Saat sabaha yaklaşmıştı. Ama uyku denen anlamını bilmediğim kavram bana bir türlü uğramamıştı. Yapabildiğim tek şey baş ucumda duran deftere karalamış bulunduğum şiirlerdi. Çoğu şairden farklı olarak mutlu olduğum anlarda değil bilhassa karamsar olduğum anlarda yazmak gibi bir özelliğe sahiptim. Bu yüzden hep karamsar bir şair rolünü benimsemişimdir. Nitekim lisedeki edebiyat hocama ilk kez şiirlerimi gösterdiğimde bana:
"Sipan, şunu özellikle söylemem gerekir ki senin şiirlerini okurken aklıma gelen ilk şey Servet-i Fünun şiirleri oldu. Zira yazdığın şiirlerde o kadar karamsarlık ve kasvet yer alıyor ki bana şiirlerini bir Servet-i Fünun şairi yazdı deseler hiç tereddütsüz kabul ederdim."
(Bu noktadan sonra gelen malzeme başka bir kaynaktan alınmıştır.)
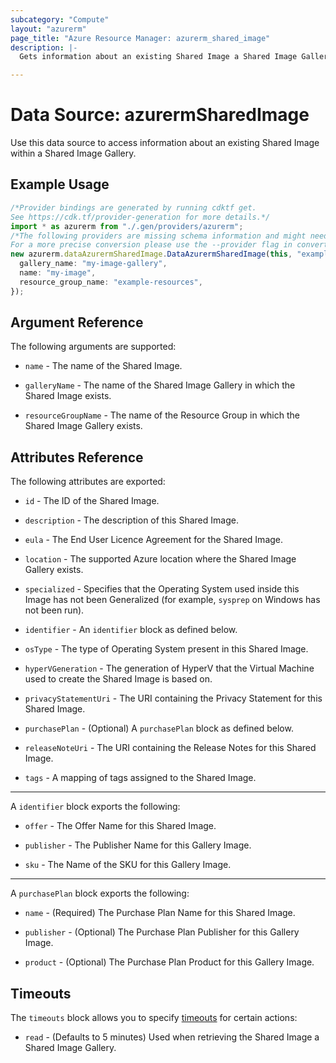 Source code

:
 ```yaml
---
subcategory: "Compute"
layout: "azurerm"
page_title: "Azure Resource Manager: azurerm_shared_image"
description: |-
  Gets information about an existing Shared Image a Shared Image Gallery.

---
```


# Data Source: azurermSharedImage

Use this data source to access information about an existing Shared Image within a Shared Image Gallery.

## Example Usage

```typescript
/*Provider bindings are generated by running cdktf get.
See https://cdk.tf/provider-generation for more details.*/
import * as azurerm from "./.gen/providers/azurerm";
/*The following providers are missing schema information and might need manual adjustments to synthesize correctly: azurerm.
For a more precise conversion please use the --provider flag in convert.*/
new azurerm.dataAzurermSharedImage.DataAzurermSharedImage(this, "example", {
  gallery_name: "my-image-gallery",
  name: "my-image",
  resource_group_name: "example-resources",
});

```

## Argument Reference

The following arguments are supported:

*   `name` - The name of the Shared Image.

*   `galleryName` - The name of the Shared Image Gallery in which the Shared Image exists.

*   `resourceGroupName` - The name of the Resource Group in which the Shared Image Gallery exists.

## Attributes Reference

The following attributes are exported:

*   `id` - The ID of the Shared Image.

*   `description` - The description of this Shared Image.

*   `eula` - The End User Licence Agreement for the Shared Image.

*   `location` - The supported Azure location where the Shared Image Gallery exists.

*   `specialized` - Specifies that the Operating System used inside this Image has not been Generalized (for example, `sysprep` on Windows has not been run).

*   `identifier` - An `identifier` block as defined below.

*   `osType` - The type of Operating System present in this Shared Image.

*   `hyperVGeneration` - The generation of HyperV that the Virtual Machine used to create the Shared Image is based on.

*   `privacyStatementUri` - The URI containing the Privacy Statement for this Shared Image.

*   `purchasePlan` - (Optional) A `purchasePlan` block as defined below.

*   `releaseNoteUri` - The URI containing the Release Notes for this Shared Image.

*   `tags` - A mapping of tags assigned to the Shared Image.

***

A `identifier` block exports the following:

*   `offer` - The Offer Name for this Shared Image.

*   `publisher` - The Publisher Name for this Gallery Image.

*   `sku` - The Name of the SKU for this Gallery Image.

***

A `purchasePlan` block exports the following:

*   `name` - (Required) The Purchase Plan Name for this Shared Image.

*   `publisher` - (Optional) The Purchase Plan Publisher for this Gallery Image.

*   `product` - (Optional) The Purchase Plan Product for this Gallery Image.

## Timeouts

The `timeouts` block allows you to specify [timeouts](https://www.terraform.io/language/resources/syntax#operation-timeouts) for certain actions:

* `read` - (Defaults to 5 minutes) Used when retrieving the Shared Image a Shared Image Gallery.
demişti. Bu yüzden sanırım aşkı, mutluluğu, sevinci yazmak bana göre bir iş değildi. Hayatta belki de var oluş amacım bunlardır: Karamsarlık, üzüntü ve acı!O gece yazdığım onca şiiri beğenmeyip Ahmed Arif'e sığınmıştım:
“Beni, gözlerin götürür
Gözlerin aşkla, acıyla...
Kuşatmışlar sesimi, soluğumu
Kesilmiş
Tuz-ekmek payım, vurgunum ve darda,
Gözaltındayım. Dal, kor keser penceremde açarsa
Kuş, vurulur üzerimden uçarsa.
Ve hal böyle böyle, yol bu yöndeyken
Gelir! Ki her gelişinde daha da içten,
Gelir! Soluk soluğa benim olursun.
Amansız sarmasında kollarımın eksik, çığlık çığlığa
Erir, kar gibi vücudun...
Hey canım! Sen bilmezsin!
Kalbim dinamit kuyusu…”Çoktan sabah olmuştu. İki dakika olsun dahi uyuduğumu hatırlamıyorum. Sebebi Elya değildi sadece. Ben bazı geceleri hep böyle geçirirdim. Kalktım ve duşa girdim. Sıcak suyun vücudumdan inişini , ruhum hissetmiyordu. Sımsıcak suda kimse dayanamaz diye bilirdim. Hiç canımın yanmadığını hissetmiştim. Hissiyatımı yitirmiştim! Çoğu zaman olduğu gibi banyodan çıkmakta zorlandım. Çıktıktan sonra üzerime ne bulduysam geçirdim. Cadde cadde, sokak sokak bakmadan yürüdüm. Tek hatıladığım saat 16.00'ya vardığında yurda döndüğüm. Konser 18.00'deydi. Ama gidebileceğimi düşünmüyordum kendimi bir hışımla yatağa attım. Gece uyumamanın verdiği yorgunlukla dalmıştım hemen. Aniden bir ses duymuştum. Telefonum çalıyordu. Uyku ile uyanıklık arasında gidip gelen bir durumda telefona cevap verdim:
- Efendim!
- On dakikaya giyinip hazır olurum. Beni yurttan alabilir misin?
- Anlamadım?
- Konsere gitmekten vazgeçtin sanırım.
- Elya! Sen misin. Pardon. Şey hazırım hemen gelip alırım.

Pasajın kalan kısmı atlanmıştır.